**Task item:**
Set down the entries below exactly, leaving out all images.

**Material for this exercise:**
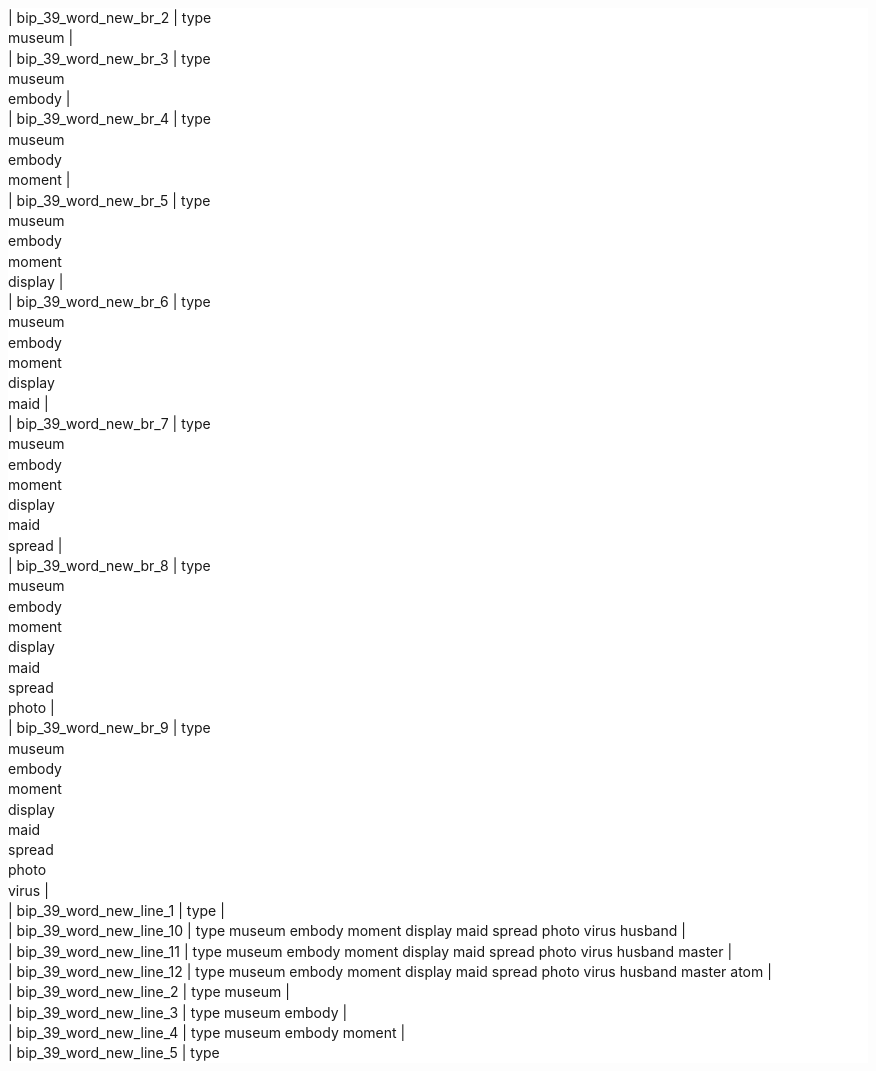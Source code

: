 | bip_39_word_new_br_2 | type<br>museum |  
| bip_39_word_new_br_3 | type<br>museum<br>embody |  
| bip_39_word_new_br_4 | type<br>museum<br>embody<br>moment |  
| bip_39_word_new_br_5 | type<br>museum<br>embody<br>moment<br>display |  
| bip_39_word_new_br_6 | type<br>museum<br>embody<br>moment<br>display<br>maid |  
| bip_39_word_new_br_7 | type<br>museum<br>embody<br>moment<br>display<br>maid<br>spread |  
| bip_39_word_new_br_8 | type<br>museum<br>embody<br>moment<br>display<br>maid<br>spread<br>photo |  
| bip_39_word_new_br_9 | type<br>museum<br>embody<br>moment<br>display<br>maid<br>spread<br>photo<br>virus |  
| bip_39_word_new_line_1 | type |  
| bip_39_word_new_line_10 | type
museum
embody
moment
display
maid
spread
photo
virus
husband |  
| bip_39_word_new_line_11 | type
museum
embody
moment
display
maid
spread
photo
virus
husband
master |  
| bip_39_word_new_line_12 | type
museum
embody
moment
display
maid
spread
photo
virus
husband
master
atom |  
| bip_39_word_new_line_2 | type
museum |  
| bip_39_word_new_line_3 | type
museum
embody |  
| bip_39_word_new_line_4 | type
museum
embody
moment |  
| bip_39_word_new_line_5 | type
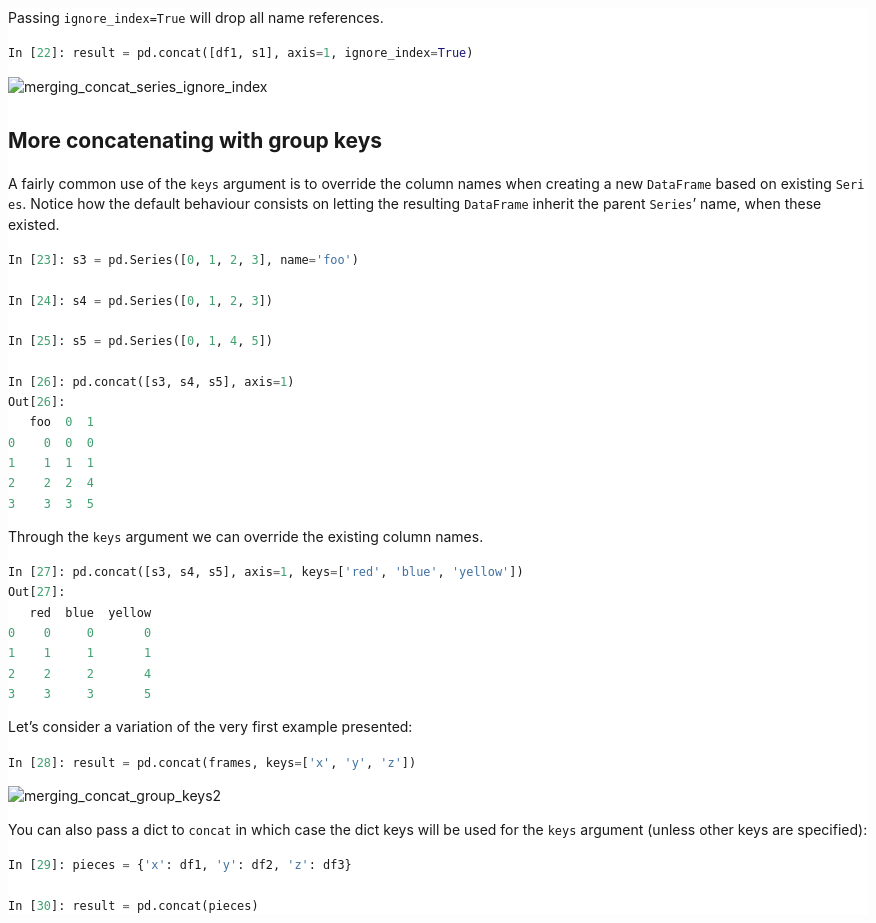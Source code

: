 Passing ``ignore_index=True`` will drop all name references.

``` python
In [22]: result = pd.concat([df1, s1], axis=1, ignore_index=True)
```

![merging_concat_series_ignore_index](/static/images/merging_concat_series_ignore_index.png)

## More concatenating with group keys

A fairly common use of the ``keys`` argument is to override the column names
when creating a new ``DataFrame`` based on existing ``Series``.
Notice how the default behaviour consists on letting the resulting ``DataFrame``
inherit the parent ``Series``’ name, when these existed.

``` python
In [23]: s3 = pd.Series([0, 1, 2, 3], name='foo')

In [24]: s4 = pd.Series([0, 1, 2, 3])

In [25]: s5 = pd.Series([0, 1, 4, 5])

In [26]: pd.concat([s3, s4, s5], axis=1)
Out[26]: 
   foo  0  1
0    0  0  0
1    1  1  1
2    2  2  4
3    3  3  5
```

Through the ``keys`` argument we can override the existing column names.

``` python
In [27]: pd.concat([s3, s4, s5], axis=1, keys=['red', 'blue', 'yellow'])
Out[27]: 
   red  blue  yellow
0    0     0       0
1    1     1       1
2    2     2       4
3    3     3       5
```

Let’s consider a variation of the very first example presented:

``` python
In [28]: result = pd.concat(frames, keys=['x', 'y', 'z'])
```

![merging_concat_group_keys2](/static/images/merging_concat_group_keys2.png)

You can also pass a dict to ``concat`` in which case the dict keys will be used
for the ``keys`` argument (unless other keys are specified):

``` python
In [29]: pieces = {'x': df1, 'y': df2, 'z': df3}

In [30]: result = pd.concat(pieces)
```
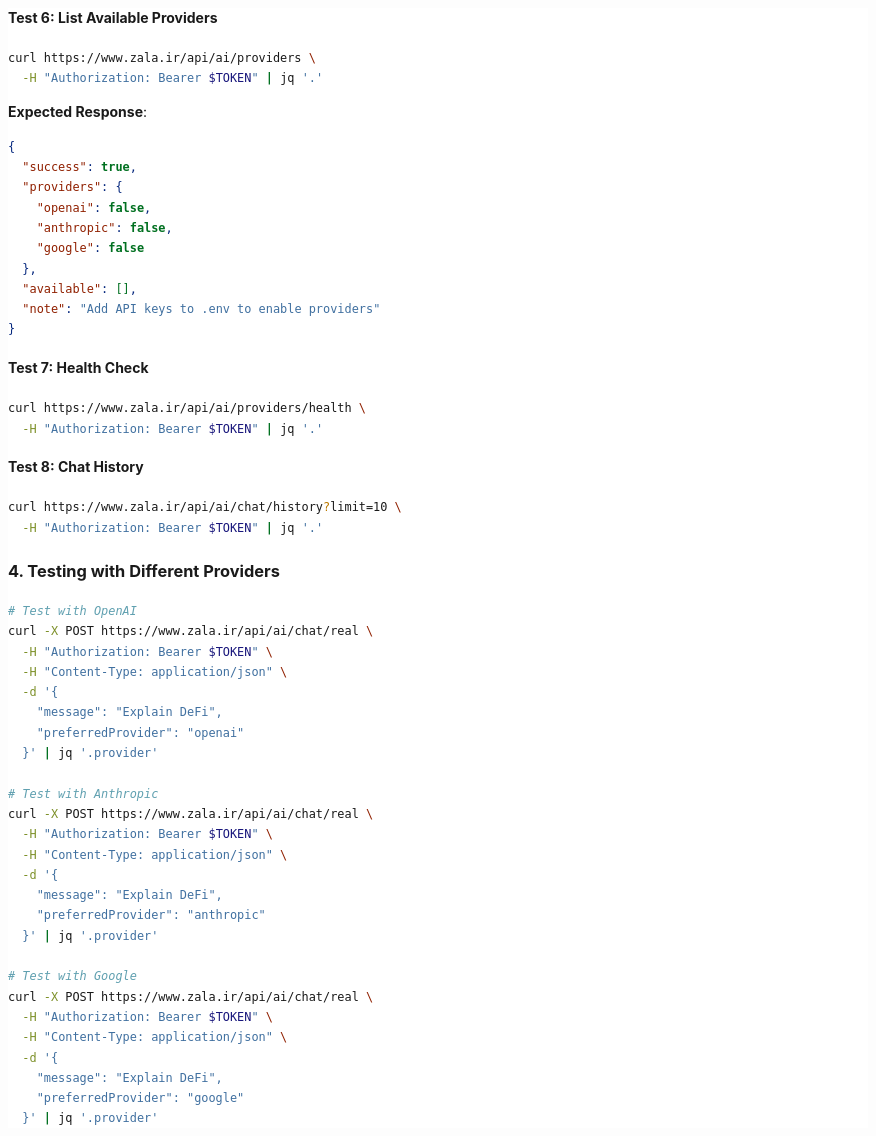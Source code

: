 #### Test 6: List Available Providers

```bash
curl https://www.zala.ir/api/ai/providers \
  -H "Authorization: Bearer $TOKEN" | jq '.'
```

**Expected Response**:
```json
{
  "success": true,
  "providers": {
    "openai": false,
    "anthropic": false,
    "google": false
  },
  "available": [],
  "note": "Add API keys to .env to enable providers"
}
```

#### Test 7: Health Check

```bash
curl https://www.zala.ir/api/ai/providers/health \
  -H "Authorization: Bearer $TOKEN" | jq '.'
```

#### Test 8: Chat History

```bash
curl https://www.zala.ir/api/ai/chat/history?limit=10 \
  -H "Authorization: Bearer $TOKEN" | jq '.'
```

### 4. Testing with Different Providers

```bash
# Test with OpenAI
curl -X POST https://www.zala.ir/api/ai/chat/real \
  -H "Authorization: Bearer $TOKEN" \
  -H "Content-Type: application/json" \
  -d '{
    "message": "Explain DeFi",
    "preferredProvider": "openai"
  }' | jq '.provider'

# Test with Anthropic
curl -X POST https://www.zala.ir/api/ai/chat/real \
  -H "Authorization: Bearer $TOKEN" \
  -H "Content-Type: application/json" \
  -d '{
    "message": "Explain DeFi",
    "preferredProvider": "anthropic"
  }' | jq '.provider'

# Test with Google
curl -X POST https://www.zala.ir/api/ai/chat/real \
  -H "Authorization: Bearer $TOKEN" \
  -H "Content-Type: application/json" \
  -d '{
    "message": "Explain DeFi",
    "preferredProvider": "google"
  }' | jq '.provider'
```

**Answer for the task:**
Source code

: | bip_39_word_new_br_2 | type<br>museum |  
| bip_39_word_new_br_3 | type<br>museum<br>embody |  
| bip_39_word_new_br_4 | type<br>museum<br>embody<br>moment |  
| bip_39_word_new_br_5 | type<br>museum<br>embody<br>moment<br>display |  
| bip_39_word_new_br_6 | type<br>museum<br>embody<br>moment<br>display<br>maid |  
| bip_39_word_new_br_7 | type<br>museum<br>embody<br>moment<br>display<br>maid<br>spread |  
| bip_39_word_new_br_8 | type<br>museum<br>embody<br>moment<br>display<br>maid<br>spread<br>photo |  
| bip_39_word_new_br_9 | type<br>museum<br>embody<br>moment<br>display<br>maid<br>spread<br>photo<br>virus |  
| bip_39_word_new_line_1 | type |  
| bip_39_word_new_line_10 | type
museum
embody
moment
display
maid
spread
photo
virus
husband |  
| bip_39_word_new_line_11 | type
museum
embody
moment
display
maid
spread
photo
virus
husband
master |  
| bip_39_word_new_line_12 | type
museum
embody
moment
display
maid
spread
photo
virus
husband
master
atom |  
| bip_39_word_new_line_2 | type
museum |  
| bip_39_word_new_line_3 | type
museum
embody |  
| bip_39_word_new_line_4 | type
museum
embody
moment |  
| bip_39_word_new_line_5 | type
Source code

: Passing ``ignore_index=True`` will drop all name references.

``` python
In [22]: result = pd.concat([df1, s1], axis=1, ignore_index=True)
```

![merging_concat_series_ignore_index](/static/images/merging_concat_series_ignore_index.png)

## More concatenating with group keys

A fairly common use of the ``keys`` argument is to override the column names
when creating a new ``DataFrame`` based on existing ``Series``.
Notice how the default behaviour consists on letting the resulting ``DataFrame``
inherit the parent ``Series``’ name, when these existed.

``` python
In [23]: s3 = pd.Series([0, 1, 2, 3], name='foo')

In [24]: s4 = pd.Series([0, 1, 2, 3])

In [25]: s5 = pd.Series([0, 1, 4, 5])

In [26]: pd.concat([s3, s4, s5], axis=1)
Out[26]: 
   foo  0  1
0    0  0  0
1    1  1  1
2    2  2  4
3    3  3  5
```

Through the ``keys`` argument we can override the existing column names.

``` python
In [27]: pd.concat([s3, s4, s5], axis=1, keys=['red', 'blue', 'yellow'])
Out[27]: 
   red  blue  yellow
0    0     0       0
1    1     1       1
2    2     2       4
3    3     3       5
```

Let’s consider a variation of the very first example presented:

``` python
In [28]: result = pd.concat(frames, keys=['x', 'y', 'z'])
```

![merging_concat_group_keys2](/static/images/merging_concat_group_keys2.png)

You can also pass a dict to ``concat`` in which case the dict keys will be used
for the ``keys`` argument (unless other keys are specified):

``` python
In [29]: pieces = {'x': df1, 'y': df2, 'z': df3}

In [30]: result = pd.concat(pieces)
```
Source code

: #### Test 6: List Available Providers

```bash
curl https://www.zala.ir/api/ai/providers \
  -H "Authorization: Bearer $TOKEN" | jq '.'
```

**Expected Response**:
```json
{
  "success": true,
  "providers": {
    "openai": false,
    "anthropic": false,
    "google": false
  },
  "available": [],
  "note": "Add API keys to .env to enable providers"
}
```

#### Test 7: Health Check

```bash
curl https://www.zala.ir/api/ai/providers/health \
  -H "Authorization: Bearer $TOKEN" | jq '.'
```

#### Test 8: Chat History

```bash
curl https://www.zala.ir/api/ai/chat/history?limit=10 \
  -H "Authorization: Bearer $TOKEN" | jq '.'
```

### 4. Testing with Different Providers

```bash
# Test with OpenAI
curl -X POST https://www.zala.ir/api/ai/chat/real \
  -H "Authorization: Bearer $TOKEN" \
  -H "Content-Type: application/json" \
  -d '{
    "message": "Explain DeFi",
    "preferredProvider": "openai"
  }' | jq '.provider'

# Test with Anthropic
curl -X POST https://www.zala.ir/api/ai/chat/real \
  -H "Authorization: Bearer $TOKEN" \
  -H "Content-Type: application/json" \
  -d '{
    "message": "Explain DeFi",
    "preferredProvider": "anthropic"
  }' | jq '.provider'

# Test with Google
curl -X POST https://www.zala.ir/api/ai/chat/real \
  -H "Authorization: Bearer $TOKEN" \
  -H "Content-Type: application/json" \
  -d '{
    "message": "Explain DeFi",
    "preferredProvider": "google"
  }' | jq '.provider'
```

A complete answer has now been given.